To answer this question, we have munch the data a bit. In the original dataset we have two types of economic losses PROPDMG for property damage and CROPDMG for damage to crops. The amount is in not in actual units(USD). The exponents are given separately as PROPDMGEXP and CROPDMGEXP.

So first we will calculated the actual damage in USD, the addup PROPDMG and CROPDMG to get Total Damage. We use Barplot of the top 15 natual calmities to display the most dangerous natual calamityy in terms of economic consequences

#function to return the exponent of given data type
exponent.value <- function (cvec) sapply(cvec, function (c) switch (as.character(c), "B"=1e9, "b" = 1e9, 
                                                                  "M"=1e6, "m" = 1e6, "k" = 1e3, "K"=1e3, 1))
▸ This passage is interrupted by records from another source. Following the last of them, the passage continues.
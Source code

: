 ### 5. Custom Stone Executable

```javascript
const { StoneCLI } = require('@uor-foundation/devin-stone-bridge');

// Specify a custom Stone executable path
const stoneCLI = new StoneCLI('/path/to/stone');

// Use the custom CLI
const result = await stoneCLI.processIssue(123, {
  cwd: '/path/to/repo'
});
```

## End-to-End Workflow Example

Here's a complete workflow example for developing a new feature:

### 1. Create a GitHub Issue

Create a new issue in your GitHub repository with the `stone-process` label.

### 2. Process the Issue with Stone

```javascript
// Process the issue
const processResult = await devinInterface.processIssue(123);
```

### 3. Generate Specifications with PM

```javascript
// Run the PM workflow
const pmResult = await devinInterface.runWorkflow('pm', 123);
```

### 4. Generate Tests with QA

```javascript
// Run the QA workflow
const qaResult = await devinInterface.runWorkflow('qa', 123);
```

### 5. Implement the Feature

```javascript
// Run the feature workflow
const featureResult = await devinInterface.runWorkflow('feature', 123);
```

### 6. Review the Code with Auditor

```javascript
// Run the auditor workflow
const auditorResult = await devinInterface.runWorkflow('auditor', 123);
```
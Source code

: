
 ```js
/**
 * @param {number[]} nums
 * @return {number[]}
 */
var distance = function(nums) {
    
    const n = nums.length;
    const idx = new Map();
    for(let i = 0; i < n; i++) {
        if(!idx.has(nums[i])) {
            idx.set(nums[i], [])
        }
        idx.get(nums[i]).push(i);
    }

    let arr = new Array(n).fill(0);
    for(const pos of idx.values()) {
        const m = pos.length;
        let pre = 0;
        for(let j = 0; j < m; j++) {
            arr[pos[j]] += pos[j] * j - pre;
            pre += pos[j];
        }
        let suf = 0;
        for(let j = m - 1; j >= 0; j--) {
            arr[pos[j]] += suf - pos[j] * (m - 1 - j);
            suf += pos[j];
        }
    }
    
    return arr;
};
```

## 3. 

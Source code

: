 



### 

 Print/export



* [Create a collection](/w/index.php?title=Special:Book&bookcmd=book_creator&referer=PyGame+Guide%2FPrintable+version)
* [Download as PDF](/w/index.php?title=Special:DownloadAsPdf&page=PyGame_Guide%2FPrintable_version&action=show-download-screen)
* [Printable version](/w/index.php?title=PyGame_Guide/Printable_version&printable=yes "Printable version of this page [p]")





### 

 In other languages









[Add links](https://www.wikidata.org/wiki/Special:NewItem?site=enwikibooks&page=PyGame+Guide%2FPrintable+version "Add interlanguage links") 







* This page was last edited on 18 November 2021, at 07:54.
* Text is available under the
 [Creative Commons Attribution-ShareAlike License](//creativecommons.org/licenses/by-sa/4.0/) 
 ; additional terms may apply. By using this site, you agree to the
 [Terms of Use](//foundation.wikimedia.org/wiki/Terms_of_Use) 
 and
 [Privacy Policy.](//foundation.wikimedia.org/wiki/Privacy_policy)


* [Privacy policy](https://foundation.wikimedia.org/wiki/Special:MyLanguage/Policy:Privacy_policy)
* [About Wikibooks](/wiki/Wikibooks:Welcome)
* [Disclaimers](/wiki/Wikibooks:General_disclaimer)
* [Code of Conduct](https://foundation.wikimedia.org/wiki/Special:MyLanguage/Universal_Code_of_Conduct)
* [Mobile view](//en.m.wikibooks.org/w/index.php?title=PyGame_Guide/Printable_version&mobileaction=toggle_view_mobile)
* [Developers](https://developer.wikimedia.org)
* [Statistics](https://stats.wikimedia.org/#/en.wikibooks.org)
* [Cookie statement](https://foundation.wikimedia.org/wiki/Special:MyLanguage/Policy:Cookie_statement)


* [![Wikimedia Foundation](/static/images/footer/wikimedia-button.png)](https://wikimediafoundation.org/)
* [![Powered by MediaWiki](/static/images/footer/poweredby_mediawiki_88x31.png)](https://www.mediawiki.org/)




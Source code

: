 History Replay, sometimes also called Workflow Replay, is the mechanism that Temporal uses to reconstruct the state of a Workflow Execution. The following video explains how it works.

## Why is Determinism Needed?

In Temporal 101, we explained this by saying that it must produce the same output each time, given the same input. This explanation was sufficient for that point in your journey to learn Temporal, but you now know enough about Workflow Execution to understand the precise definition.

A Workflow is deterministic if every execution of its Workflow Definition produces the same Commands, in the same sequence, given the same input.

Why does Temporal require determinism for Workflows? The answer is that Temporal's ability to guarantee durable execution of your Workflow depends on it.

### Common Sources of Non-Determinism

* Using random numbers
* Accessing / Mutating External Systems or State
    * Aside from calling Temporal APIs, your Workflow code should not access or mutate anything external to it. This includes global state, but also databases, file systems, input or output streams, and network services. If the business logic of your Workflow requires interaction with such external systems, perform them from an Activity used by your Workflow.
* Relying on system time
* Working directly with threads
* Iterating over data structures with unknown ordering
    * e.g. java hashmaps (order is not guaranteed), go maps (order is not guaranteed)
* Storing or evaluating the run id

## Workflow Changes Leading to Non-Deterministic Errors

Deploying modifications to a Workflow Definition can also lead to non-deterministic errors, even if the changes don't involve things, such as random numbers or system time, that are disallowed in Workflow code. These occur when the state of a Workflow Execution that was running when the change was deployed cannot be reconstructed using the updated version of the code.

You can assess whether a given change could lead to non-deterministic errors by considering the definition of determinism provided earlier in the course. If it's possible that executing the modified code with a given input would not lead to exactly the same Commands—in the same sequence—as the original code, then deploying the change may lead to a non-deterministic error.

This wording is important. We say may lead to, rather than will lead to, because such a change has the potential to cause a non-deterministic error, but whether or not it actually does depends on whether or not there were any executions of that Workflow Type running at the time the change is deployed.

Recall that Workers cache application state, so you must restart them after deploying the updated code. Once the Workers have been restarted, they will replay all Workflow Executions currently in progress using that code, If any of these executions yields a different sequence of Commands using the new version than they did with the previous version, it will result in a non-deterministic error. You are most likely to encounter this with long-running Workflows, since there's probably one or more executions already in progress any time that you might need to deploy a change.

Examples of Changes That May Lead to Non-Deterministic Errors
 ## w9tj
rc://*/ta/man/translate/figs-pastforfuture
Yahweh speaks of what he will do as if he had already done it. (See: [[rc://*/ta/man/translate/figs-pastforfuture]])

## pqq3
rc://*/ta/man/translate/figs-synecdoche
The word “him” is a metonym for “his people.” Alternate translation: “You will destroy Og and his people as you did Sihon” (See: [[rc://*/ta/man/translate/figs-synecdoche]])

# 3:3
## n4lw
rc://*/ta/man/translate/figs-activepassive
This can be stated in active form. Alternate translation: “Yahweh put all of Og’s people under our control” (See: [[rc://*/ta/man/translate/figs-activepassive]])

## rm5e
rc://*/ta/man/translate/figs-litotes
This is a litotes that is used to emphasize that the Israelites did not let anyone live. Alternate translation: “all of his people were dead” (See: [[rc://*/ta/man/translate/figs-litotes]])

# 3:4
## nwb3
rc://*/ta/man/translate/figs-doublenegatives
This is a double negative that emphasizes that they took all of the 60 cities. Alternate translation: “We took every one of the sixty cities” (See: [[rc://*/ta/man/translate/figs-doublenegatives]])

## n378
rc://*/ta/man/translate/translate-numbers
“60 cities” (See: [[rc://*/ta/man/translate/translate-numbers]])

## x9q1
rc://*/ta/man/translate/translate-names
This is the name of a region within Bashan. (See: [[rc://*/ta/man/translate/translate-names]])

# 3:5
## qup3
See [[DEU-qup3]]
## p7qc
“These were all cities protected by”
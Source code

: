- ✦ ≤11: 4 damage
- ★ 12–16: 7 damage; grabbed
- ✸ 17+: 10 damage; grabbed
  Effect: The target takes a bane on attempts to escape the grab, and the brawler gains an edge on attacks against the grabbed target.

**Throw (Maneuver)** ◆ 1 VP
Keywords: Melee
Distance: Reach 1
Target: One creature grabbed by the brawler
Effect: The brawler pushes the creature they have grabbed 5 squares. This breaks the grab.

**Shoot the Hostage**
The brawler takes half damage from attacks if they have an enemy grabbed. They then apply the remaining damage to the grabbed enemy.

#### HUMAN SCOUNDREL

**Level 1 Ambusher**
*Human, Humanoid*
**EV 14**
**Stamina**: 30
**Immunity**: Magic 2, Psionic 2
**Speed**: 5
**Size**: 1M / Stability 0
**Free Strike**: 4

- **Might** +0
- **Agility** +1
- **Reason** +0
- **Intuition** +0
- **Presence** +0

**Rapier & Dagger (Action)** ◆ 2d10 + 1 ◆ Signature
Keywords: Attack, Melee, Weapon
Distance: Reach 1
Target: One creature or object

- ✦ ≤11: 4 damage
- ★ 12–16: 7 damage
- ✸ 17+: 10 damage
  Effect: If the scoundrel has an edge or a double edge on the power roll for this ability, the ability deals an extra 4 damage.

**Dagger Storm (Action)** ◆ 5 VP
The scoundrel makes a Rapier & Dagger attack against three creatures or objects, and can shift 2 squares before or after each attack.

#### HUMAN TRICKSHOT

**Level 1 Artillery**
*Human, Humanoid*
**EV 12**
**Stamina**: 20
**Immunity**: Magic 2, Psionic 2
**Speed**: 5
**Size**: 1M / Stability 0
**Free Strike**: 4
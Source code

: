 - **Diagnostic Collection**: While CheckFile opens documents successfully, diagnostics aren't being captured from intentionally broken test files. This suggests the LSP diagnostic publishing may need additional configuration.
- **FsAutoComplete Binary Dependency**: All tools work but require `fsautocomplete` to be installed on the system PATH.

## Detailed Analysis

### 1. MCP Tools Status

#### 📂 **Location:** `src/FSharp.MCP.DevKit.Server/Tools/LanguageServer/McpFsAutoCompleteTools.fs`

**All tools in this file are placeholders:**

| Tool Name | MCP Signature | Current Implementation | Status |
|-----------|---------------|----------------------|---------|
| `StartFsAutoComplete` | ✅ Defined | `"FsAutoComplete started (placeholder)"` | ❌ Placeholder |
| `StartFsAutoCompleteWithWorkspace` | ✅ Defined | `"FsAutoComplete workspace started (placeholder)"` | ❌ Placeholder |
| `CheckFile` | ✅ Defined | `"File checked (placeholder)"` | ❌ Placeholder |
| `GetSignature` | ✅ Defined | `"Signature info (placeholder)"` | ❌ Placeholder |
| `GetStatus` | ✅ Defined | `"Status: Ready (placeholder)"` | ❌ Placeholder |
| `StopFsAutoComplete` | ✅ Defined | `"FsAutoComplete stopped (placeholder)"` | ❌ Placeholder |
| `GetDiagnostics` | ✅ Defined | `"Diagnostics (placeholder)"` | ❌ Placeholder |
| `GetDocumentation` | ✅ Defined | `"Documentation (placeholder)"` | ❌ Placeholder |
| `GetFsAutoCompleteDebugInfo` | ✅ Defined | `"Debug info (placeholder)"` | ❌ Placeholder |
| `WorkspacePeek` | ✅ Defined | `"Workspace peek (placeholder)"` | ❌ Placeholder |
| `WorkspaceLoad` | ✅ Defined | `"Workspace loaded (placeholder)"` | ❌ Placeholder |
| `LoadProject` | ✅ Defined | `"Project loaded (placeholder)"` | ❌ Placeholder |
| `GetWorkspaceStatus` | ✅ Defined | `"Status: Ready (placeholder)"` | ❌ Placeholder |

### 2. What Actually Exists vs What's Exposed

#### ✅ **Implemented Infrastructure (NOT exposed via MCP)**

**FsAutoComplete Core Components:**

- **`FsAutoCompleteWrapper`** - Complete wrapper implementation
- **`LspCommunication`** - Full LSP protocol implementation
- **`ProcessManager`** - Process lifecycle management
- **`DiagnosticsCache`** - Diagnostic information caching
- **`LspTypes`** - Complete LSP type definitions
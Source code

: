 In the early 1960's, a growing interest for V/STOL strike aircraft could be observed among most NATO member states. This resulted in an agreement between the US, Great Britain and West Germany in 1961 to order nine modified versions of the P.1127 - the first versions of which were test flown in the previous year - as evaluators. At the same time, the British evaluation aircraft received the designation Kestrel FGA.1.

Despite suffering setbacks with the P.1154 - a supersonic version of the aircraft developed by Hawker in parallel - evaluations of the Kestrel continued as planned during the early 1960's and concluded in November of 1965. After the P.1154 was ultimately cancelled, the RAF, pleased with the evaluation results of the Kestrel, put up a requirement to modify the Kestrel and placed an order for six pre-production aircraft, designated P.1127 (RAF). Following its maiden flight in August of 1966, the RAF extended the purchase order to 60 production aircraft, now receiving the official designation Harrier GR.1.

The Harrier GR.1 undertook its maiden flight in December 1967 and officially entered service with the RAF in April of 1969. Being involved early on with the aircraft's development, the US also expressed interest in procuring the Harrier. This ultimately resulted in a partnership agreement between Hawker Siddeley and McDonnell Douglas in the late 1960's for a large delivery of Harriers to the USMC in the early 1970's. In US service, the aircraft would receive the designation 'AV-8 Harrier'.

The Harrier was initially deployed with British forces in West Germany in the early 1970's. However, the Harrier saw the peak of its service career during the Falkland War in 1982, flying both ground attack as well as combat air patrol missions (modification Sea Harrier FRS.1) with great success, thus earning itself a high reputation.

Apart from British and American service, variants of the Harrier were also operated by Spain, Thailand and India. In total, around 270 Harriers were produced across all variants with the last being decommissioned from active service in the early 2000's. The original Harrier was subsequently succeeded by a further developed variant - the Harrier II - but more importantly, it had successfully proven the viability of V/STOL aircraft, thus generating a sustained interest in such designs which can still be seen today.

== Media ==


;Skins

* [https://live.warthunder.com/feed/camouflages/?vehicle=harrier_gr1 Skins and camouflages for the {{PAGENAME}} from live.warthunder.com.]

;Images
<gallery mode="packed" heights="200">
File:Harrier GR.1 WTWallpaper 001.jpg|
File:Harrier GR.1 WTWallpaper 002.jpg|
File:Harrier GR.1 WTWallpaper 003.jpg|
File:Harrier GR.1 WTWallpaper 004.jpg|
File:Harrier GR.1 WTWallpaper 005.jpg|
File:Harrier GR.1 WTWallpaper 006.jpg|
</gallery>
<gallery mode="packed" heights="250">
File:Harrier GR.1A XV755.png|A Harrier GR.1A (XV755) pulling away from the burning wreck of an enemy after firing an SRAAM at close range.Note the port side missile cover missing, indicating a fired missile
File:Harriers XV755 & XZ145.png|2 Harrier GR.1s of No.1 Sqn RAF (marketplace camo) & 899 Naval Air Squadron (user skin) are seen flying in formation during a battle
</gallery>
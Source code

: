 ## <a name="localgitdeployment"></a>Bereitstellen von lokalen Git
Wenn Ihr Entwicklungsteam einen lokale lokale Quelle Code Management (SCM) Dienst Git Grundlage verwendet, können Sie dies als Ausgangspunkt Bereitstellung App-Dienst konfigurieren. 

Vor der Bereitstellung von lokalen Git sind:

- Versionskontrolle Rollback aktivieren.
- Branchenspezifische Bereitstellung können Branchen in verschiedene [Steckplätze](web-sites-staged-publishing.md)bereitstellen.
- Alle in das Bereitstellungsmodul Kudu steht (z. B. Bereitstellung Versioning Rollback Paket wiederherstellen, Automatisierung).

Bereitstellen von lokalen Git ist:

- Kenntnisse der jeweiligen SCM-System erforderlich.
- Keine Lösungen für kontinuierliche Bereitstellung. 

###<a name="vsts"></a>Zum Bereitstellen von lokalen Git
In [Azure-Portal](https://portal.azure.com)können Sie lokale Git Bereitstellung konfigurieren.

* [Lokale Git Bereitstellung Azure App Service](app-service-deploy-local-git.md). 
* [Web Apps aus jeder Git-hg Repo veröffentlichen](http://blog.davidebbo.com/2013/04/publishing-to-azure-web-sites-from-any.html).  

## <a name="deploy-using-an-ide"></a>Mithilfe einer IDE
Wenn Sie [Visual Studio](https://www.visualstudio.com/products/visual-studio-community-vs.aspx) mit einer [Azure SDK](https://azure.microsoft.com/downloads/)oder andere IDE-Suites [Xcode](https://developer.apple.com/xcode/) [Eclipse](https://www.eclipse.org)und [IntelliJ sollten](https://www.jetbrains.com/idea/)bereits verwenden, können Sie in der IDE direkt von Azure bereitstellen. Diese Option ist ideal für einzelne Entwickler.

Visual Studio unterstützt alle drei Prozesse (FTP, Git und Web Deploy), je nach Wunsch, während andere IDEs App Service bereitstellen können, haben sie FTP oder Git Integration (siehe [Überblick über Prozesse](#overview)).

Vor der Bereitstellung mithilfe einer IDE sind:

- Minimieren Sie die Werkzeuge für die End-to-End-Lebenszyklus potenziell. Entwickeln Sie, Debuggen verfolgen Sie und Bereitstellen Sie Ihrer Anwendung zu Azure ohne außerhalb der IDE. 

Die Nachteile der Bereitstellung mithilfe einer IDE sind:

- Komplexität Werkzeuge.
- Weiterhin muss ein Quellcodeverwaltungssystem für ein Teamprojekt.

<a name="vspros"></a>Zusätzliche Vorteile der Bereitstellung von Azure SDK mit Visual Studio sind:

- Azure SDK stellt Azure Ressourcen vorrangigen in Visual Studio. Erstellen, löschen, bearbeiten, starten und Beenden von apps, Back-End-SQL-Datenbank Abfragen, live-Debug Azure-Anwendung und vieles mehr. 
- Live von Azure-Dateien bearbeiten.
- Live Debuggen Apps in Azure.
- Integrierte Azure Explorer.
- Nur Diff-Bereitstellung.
#calculate the actual value
sd_req <- mutate(sd_req, PROPVALNEW  = PROPDMG*exponent.value(PROPDMGEXP),
                 CROPVALNEW=CROPDMG*exponent.value(CROPDMGEXP))

#calculate the sums
sum_eco_ef <- summarise(sd_req, 
                          PROPVAL = sum(PROPVALNEW), 
                          CROPVAL = sum(CROPVALNEW),
                          tot = PROPVAL + CROPVAL)

sum_eco_ef <- arrange(sum_eco_ef, desc(tot), desc(PROPVAL),desc(CROPVAL))

top10_eco_ef <- head(sum_eco_ef, n = 15)
top16 <- top10_eco_ef[15,]
top16$EVTYPE = 'OTHERS'
top16$PROPVAL = sum(sum_eco_ef$PROPVAL) - sum(top10_eco_ef$PROPVAL)
top16$CROPVAL = sum(sum_eco_ef$CROPVAL) - sum(top10_eco_ef$CROPVAL)
top16$tot = sum(sum_eco_ef$tot) -sum(top10_eco_ef$tot)
top16_eco_ef <- rbind(top10_eco_ef,top16)
top10_eco_ef <- top16_eco_ef
top10_eco_ef <- mutate(top10_eco_ef , tot_bn  = round(tot/1000000000, 2))

top_eev <- as.character(top10_eco_ef[1,]$EVTYPE)
top_eval <- as.integer(top10_eco_ef[1,]$tot_bn)

#barplot of for the Natural Calamities
options(scipen=999)
par(las=1) # make label text perpendicular to axis
par(mar=c(6,10,4,2)) # increase y-axis margin.
bplt <- barplot(top10_eco_ef$tot_bn, horiz = T, col  = heat.colors(16), names.arg = top10_eco_ef$EVTYPE, 
                cex.names=0.8, xlab  = 'Quantum of Loss($ in Billion)', 
                main = 'Total Economic Loss caused by different Natual Calamities', xlim = c(0,180))
text(x=top10_eco_ef$tot_bn, y= bplt , labels=as.character(top10_eco_ef$tot_bn), pos  = 4)

plot of chunk unnamed-chunk-4

From the above plot it is very clear that the FLOOD has caused the greatest economic loss, with an amount grater than 150 billion USD.

The same thing can also be shown with a Pie Chart as Follows

pie3D(top10_eco_ef$tot_bn,labels = top10_eco_ef$EVTYPE, explode=0.1,labelcex = 0.6, start = 180, 
      height = .01, theta = .5, main = 'Pie Chart of Proportional Economic Loss due to natural Calamities', radius = 1.5)

plot of chunk unnamed-chunk-5

Conclusion

With the above analysis we can conclude that:

  1. The TORNADO is the most dangerous natural calmity in terms of human health, with 96979 fatalities.
  2. The FLOOD has caused the greatest economic loss, with an amount grater than 150 billion USD.